No reason to hoard antioxidants
The experiments with the zebrafish thus indicate that AF is not merely electrical instability but also definitely has genetic and muscular causes and that the heart tries to compensate for the defective muscle fibres.
“This suggests that the heart has a structural defect and that an increased number of mitochondria appear to aggravate the negative spiral, which over time might augment a rhythm disorder, so the arrhythmia itself is secondary to the actual problem,” says Pia Rengtved Lundegaard.
However, Pia Lundegaard emphasizes that the gene studied is probably just one of many possible factors behind AFMany studies have previously shown that AF is strongly influenced by a person’s lifestyle, but the new finding provides important new insight into why some medicine intended to counteract AF does not always work optimally.

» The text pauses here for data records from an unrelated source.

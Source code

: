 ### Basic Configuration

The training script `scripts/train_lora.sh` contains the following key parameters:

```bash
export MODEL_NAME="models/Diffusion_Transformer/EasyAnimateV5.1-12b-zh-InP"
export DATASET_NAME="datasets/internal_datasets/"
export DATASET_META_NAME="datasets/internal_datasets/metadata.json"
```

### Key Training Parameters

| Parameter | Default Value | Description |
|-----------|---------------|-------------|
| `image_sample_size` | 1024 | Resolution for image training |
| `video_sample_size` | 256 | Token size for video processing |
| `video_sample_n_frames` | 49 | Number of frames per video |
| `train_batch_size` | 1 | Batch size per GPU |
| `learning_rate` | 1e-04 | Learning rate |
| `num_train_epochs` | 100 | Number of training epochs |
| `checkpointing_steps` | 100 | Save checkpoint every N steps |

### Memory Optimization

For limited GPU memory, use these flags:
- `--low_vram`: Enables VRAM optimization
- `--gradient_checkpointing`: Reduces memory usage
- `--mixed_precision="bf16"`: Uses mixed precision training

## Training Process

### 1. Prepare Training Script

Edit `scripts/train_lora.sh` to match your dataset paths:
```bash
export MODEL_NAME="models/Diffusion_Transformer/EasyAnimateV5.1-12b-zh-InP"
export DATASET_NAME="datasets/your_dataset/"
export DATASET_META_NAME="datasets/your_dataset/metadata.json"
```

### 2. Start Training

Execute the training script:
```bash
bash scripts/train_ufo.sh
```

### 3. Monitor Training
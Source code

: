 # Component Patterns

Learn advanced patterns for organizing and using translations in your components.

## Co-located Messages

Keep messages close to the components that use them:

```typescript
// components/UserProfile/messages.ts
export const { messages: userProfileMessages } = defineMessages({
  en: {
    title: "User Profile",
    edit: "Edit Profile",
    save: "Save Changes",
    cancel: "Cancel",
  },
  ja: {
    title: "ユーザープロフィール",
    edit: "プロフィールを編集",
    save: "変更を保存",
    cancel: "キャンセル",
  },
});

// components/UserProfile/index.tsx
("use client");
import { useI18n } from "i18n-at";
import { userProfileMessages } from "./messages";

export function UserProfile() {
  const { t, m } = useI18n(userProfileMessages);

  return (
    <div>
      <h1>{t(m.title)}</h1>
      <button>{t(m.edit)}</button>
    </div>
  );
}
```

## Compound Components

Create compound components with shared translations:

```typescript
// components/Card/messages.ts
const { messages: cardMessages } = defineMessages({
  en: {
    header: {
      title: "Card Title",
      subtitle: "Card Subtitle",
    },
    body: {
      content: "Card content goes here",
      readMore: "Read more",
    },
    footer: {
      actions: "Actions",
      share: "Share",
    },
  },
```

“We want to understand even better how AF occurs and how it can be treated. So we will investigate other genes associated with AF through the new model, but we will also try to treat adult zebrafish with antioxidants to determine whether they have an acute function and treat the larvae at different times to determine how late they can be treated and still save their hearts,” explains Pia Rengtved Lundegaard.
The major scientific breakthrough and the reason why this research ended up in one of the world’s leading journals is the development of a model to study arrhythmia in zebrafish in one gene associated with AF in humans. Ultimately, however, Pia Lundegaard naturally hopes that the knowledge about AF will benefit patients.
“People with heart disorders have no reason to hoard antioxidants such as N-acetylcysteine, but the new knowledge about which genes can cause AF will help us to identify people at higher risk when they are young and perhaps help them to reduce the oxidative stress in their heart. So we hope that we can contribute to developing some better procedures in the future that counteract the long-term wear and tear and eventual failure of some people’s hearts,” concludes Pia Rengtved Lundegaard.
“Early sarcomere and metabolic defects in a zebrafish pitx2c cardiac arrhythmia model” has been published in the Proceedings of the National Academy of Sciences of the United States of America. The Novo Nordisk Foundation awarded grants to co-authors Pia Rengtved Lundegaard and Morten Olesen, including for Nationwide Study of the Genetics behind Atrial Fibrillation.